Shortly after starting second grade at Vestavia Hills Elementary School East, Andrew lost his battle with cancer on Sept. 20, 2007. His memory is preserved through the Andrew Van Long Courage Award, the Andrew Van Long Memorial Track and Field, a mural by Julie Alley and in the hearts of the community that fought alongside him.
Andrew’s mother, Anne, remembers her son as “responsible and spunky,” with the classic characteristics of a first-born child. “He had leadership skills and he wanted to use them,” Anne says.
Anne, who has two daughters—Sarah, 16, and Katie, 8—with her husband, Bruce, is quick to avoid putting Andrew on a pedestal, however, pointing out that, like all little boys, he could be stubborn at times. “I like to say he was perfect in all his imperfections,” she says.
She helped him channel his stubbornness, she says. “Hopefully, all of those things served him well in his illness,” Anne says. “I think they did, because certainly his illness didn’t break him. He never gave up or got to a point where he just became used to being a sick kid.”
Andrew and his best friend Graham Thompson were in Nancy Pearson’s kindergarten class at East. Thompson, a freshman in engineering at Vanderbilt University, remembers Andrew’s sense of humor and playing Legos. He regards his friend’s life as, “one of love and [that] shows how the community can come together, but also courage and toughness.”
“He’s a hero in my eyes,” Graham says of the “undisputed Uno champion of the world.”
Nancy, now retired from teaching and working part-time in reading intervention at East, says Andrew had, “incredible courage, perseverance and maturity all exhibited far beyond his years.”
When Nancy found out she had colon cancer in May 2007 and had to undergo radiation, it was Andrew who offered to show her the ropes.
“I was the adult, and I was supposed to be teaching him all that time,” says Pearson, who has been cancer-free since her initial treatment. “But really in the end, he taught me. He taught me how to live—how to be a good cancer patient.”
VHEE principal Dr. Mark Richardson recalls Andrew being a role model for other children dealing with adversity. “He was very brave,” Mark says. “He didn’t seem to let his physical condition affect his positive attitude.”
Every year during May Day Play Day the Andrew Van Long Courage Award is given to a student who has shown bravery and perseverance through a physical hardship.
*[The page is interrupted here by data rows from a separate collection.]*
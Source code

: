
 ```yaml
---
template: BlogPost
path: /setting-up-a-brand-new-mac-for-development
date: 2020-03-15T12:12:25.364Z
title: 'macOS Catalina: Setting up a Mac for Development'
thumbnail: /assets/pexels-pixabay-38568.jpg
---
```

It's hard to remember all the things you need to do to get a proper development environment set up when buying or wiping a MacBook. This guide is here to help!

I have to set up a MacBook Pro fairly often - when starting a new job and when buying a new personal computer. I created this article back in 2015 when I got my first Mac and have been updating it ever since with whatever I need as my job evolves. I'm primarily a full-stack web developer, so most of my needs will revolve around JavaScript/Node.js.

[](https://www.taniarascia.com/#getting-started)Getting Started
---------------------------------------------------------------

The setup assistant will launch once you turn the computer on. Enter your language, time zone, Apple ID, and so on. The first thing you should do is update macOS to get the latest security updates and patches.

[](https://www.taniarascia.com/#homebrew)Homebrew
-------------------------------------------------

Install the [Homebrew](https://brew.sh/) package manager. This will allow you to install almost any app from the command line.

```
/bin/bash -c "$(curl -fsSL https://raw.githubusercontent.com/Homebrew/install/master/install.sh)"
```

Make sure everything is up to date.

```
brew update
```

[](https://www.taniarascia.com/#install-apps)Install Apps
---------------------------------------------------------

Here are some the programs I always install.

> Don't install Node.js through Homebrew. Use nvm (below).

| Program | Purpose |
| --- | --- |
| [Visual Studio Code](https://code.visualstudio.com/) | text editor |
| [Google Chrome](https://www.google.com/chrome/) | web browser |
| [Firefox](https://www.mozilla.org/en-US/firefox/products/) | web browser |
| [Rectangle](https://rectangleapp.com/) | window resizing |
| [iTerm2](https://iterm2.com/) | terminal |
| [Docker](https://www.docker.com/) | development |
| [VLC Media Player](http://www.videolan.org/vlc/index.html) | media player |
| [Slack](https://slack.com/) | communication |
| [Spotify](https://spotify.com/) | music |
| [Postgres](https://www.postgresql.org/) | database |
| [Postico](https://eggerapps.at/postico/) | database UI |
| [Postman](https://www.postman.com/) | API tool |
Ten awards have been given out so far, and all the recipients’ names are printed on a plaque next to a picture of Andrew in the school.
Under a leafy oak tree on the school’s campus a plaque reads: “Blessed is the man who perseveres under trial, because when he has stood the test, he will receive the crown of life that God has promised to those who love him.” The plaque marks the 2008 dedication of the Andrew Van Long Memorial Track and Field. During the dedication, Graham read a poem and the class released butterflies to honor their friend. Years later at the graduation of the class of 2017, Graham, the class vice president, included Andrew in his speech.
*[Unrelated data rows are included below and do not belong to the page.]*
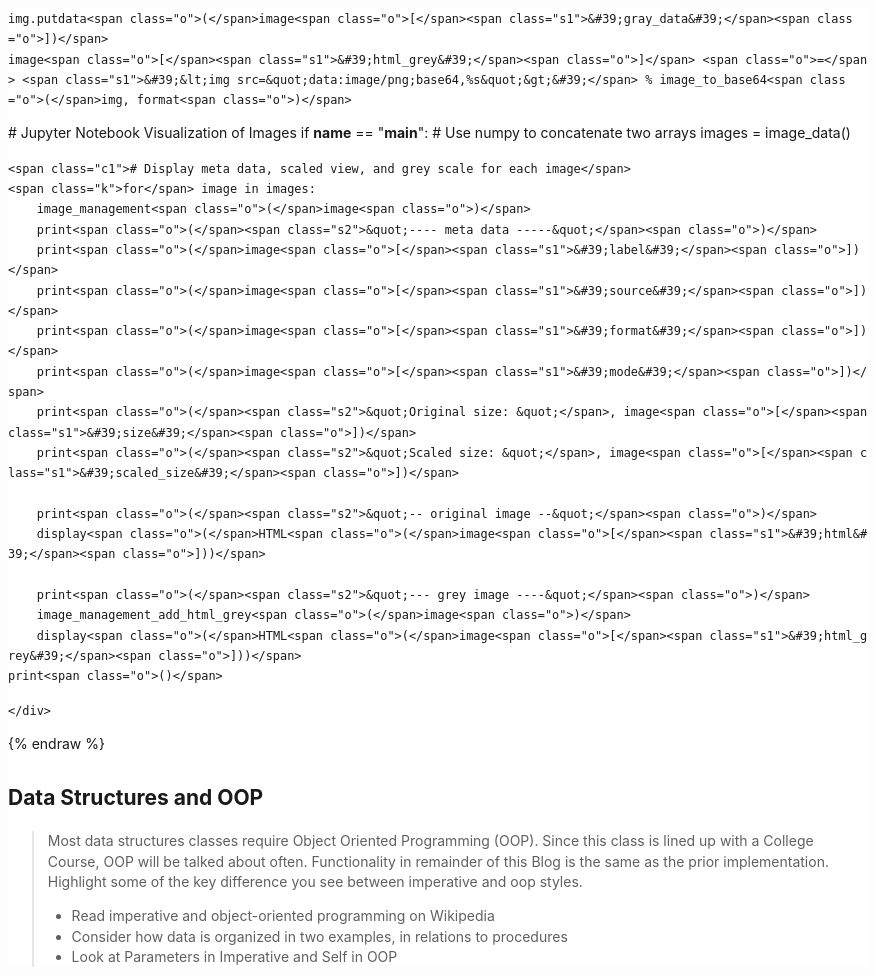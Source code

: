     img.putdata<span class="o">(</span>image<span class="o">[</span><span class="s1">&#39;gray_data&#39;</span><span class="o">])</span>
    image<span class="o">[</span><span class="s1">&#39;html_grey&#39;</span><span class="o">]</span> <span class="o">=</span> <span class="s1">&#39;&lt;img src=&quot;data:image/png;base64,%s&quot;&gt;&#39;</span> % image_to_base64<span class="o">(</span>img, format<span class="o">)</span>


<span class="c1"># Jupyter Notebook Visualization of Images</span>
<span class="k">if</span> <span class="nv">__name__</span> <span class="o">==</span> <span class="s2">&quot;__main__&quot;</span>:
    <span class="c1"># Use numpy to concatenate two arrays</span>
    <span class="nv">images</span> <span class="o">=</span> image_data<span class="o">()</span>
    
    <span class="c1"># Display meta data, scaled view, and grey scale for each image</span>
    <span class="k">for</span> image in images:
        image_management<span class="o">(</span>image<span class="o">)</span>
        print<span class="o">(</span><span class="s2">&quot;---- meta data -----&quot;</span><span class="o">)</span>
        print<span class="o">(</span>image<span class="o">[</span><span class="s1">&#39;label&#39;</span><span class="o">])</span>
        print<span class="o">(</span>image<span class="o">[</span><span class="s1">&#39;source&#39;</span><span class="o">])</span>
        print<span class="o">(</span>image<span class="o">[</span><span class="s1">&#39;format&#39;</span><span class="o">])</span>
        print<span class="o">(</span>image<span class="o">[</span><span class="s1">&#39;mode&#39;</span><span class="o">])</span>
        print<span class="o">(</span><span class="s2">&quot;Original size: &quot;</span>, image<span class="o">[</span><span class="s1">&#39;size&#39;</span><span class="o">])</span>
        print<span class="o">(</span><span class="s2">&quot;Scaled size: &quot;</span>, image<span class="o">[</span><span class="s1">&#39;scaled_size&#39;</span><span class="o">])</span>
        
        print<span class="o">(</span><span class="s2">&quot;-- original image --&quot;</span><span class="o">)</span>
        display<span class="o">(</span>HTML<span class="o">(</span>image<span class="o">[</span><span class="s1">&#39;html&#39;</span><span class="o">]))</span> 
        
        print<span class="o">(</span><span class="s2">&quot;--- grey image ----&quot;</span><span class="o">)</span>
        image_management_add_html_grey<span class="o">(</span>image<span class="o">)</span>
        display<span class="o">(</span>HTML<span class="o">(</span>image<span class="o">[</span><span class="s1">&#39;html_grey&#39;</span><span class="o">]))</span> 
    print<span class="o">()</span>
</pre></div>

    </div>
</div>
</div>

</div>
    {% endraw %}

<div class="cell border-box-sizing text_cell rendered"><div class="inner_cell">
<div class="text_cell_render border-box-sizing rendered_html">
<h2 id="Data-Structures-and-OOP">Data Structures and OOP<a class="anchor-link" href="#Data-Structures-and-OOP"> </a></h2><blockquote><p>Most data structures classes require Object Oriented Programming (OOP).  Since this class is lined up with a College Course,  OOP will be talked about often.  Functionality in remainder of this Blog is the same as the prior implementation.  Highlight some of the key difference you see between imperative and oop styles.</p>
<ul>
<li>Read imperative and object-oriented programming on Wikipedia</li>
<li>Consider how data is organized in two examples, in relations to procedures</li>
<li>Look at Parameters in Imperative and Self in OOP</li>
</ul>
</blockquote>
The lunchroom mural at East bearing Andrew’s likeness was taken down this summer for remodeling, but photographer Bob Barker was able to capture Julie Alley’s art before it was removed so it can be framed and hung elsewhere in the school. For the Longs, the support of their friends, neighbors and even strangers was valuable and points to the close-knit feel of Vestavia Hills.
“I don’t know if Andrew’s story is just about Andrew or just about us,” Anne says. “It’s about the whole community and everything people were willing to do for us and willing to help, even if it was big or little.”
Anne says she is excited to see her youngest daughter experience all of the things Andrew loved so much about being a kid in Vestavia and a student at East.
“Some of that stuff is still kind of timeless,” Anne says, thinking of May Day Play Day, the Kids Mercedes Marathon and walking Katie into the school where her big brother left such a lasting impression.